Grüne reformieren Satzung nach Belästigungsvorwürfen gegen Parteimitglied
Trudel RuppersbergerGrüne reformieren Satzung nach Belästigungsvorwürfen gegen Parteimitglied
Die Grünen haben eine neue Satzung eingeführt, um sexuelle Belästigung innerhalb der eigenen Reihen zu bekämpfen. Der Schritt folgt einer kritischen Überprüfung der bisherigen Vorgehensweise in einem Fall, der ein prominentes Parteimitglied betraf. Die Änderungen zielen darauf ab, interne Abläufe zu verbessern und Zuständigkeiten klarer zu regeln.
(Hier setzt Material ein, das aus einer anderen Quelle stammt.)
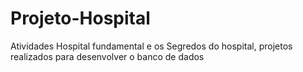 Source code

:# Projeto-Hospital
Atividades Hospital fundamental e os Segredos do hospital, projetos realizados para desenvolver o banco de dados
Vor einem Jahr hatte eine interne Kommission die Reaktion der Partei auf Vorwürfe gegen Stefan Gelbhaar scharf kritisiert. Dieser hatte die Anschuldigungen zurückgewiesen, verlor später jedoch die Nominierung als Direktkandidat im Berliner Bezirk Pankow für die Bundestagswahl 2021. Die Kommission kam zu dem Schluss, dass das damalige Ombudsverfahren weder ausreichende rechtliche Standards noch klare Definitionen aufwies.
Nach den neuen Regeln sollen Beschwerdeausschüsse künftig auf Schlichtung statt auf Sanktionen setzen. Disziplinarmaßnahmen werden nun von parteiinternen Schiedsgerichten behandelt. Die Satzung enthält zudem Vorschriften, um Interessenkonflikte zu vermeiden und die Vertraulichkeit zu wahren.
Bei Verdacht auf Straftaten werden Betroffene an externe Beratungsstellen verwiesen. Ihnen wird außerdem ihr Recht auf rechtliche Schritte erläutert. Die überarbeitete Satzung soll die Abgrenzung zwischen den verschiedenen Parteigremien und ihren Verfahren präziser gestalten. Ziel ist eine gerechtere und transparente Bearbeitung von Belästigungsfällen. Die Partei hofft, mit den Neuerungen das Vertrauen in ihre internen Prozesse wiederherzustellen.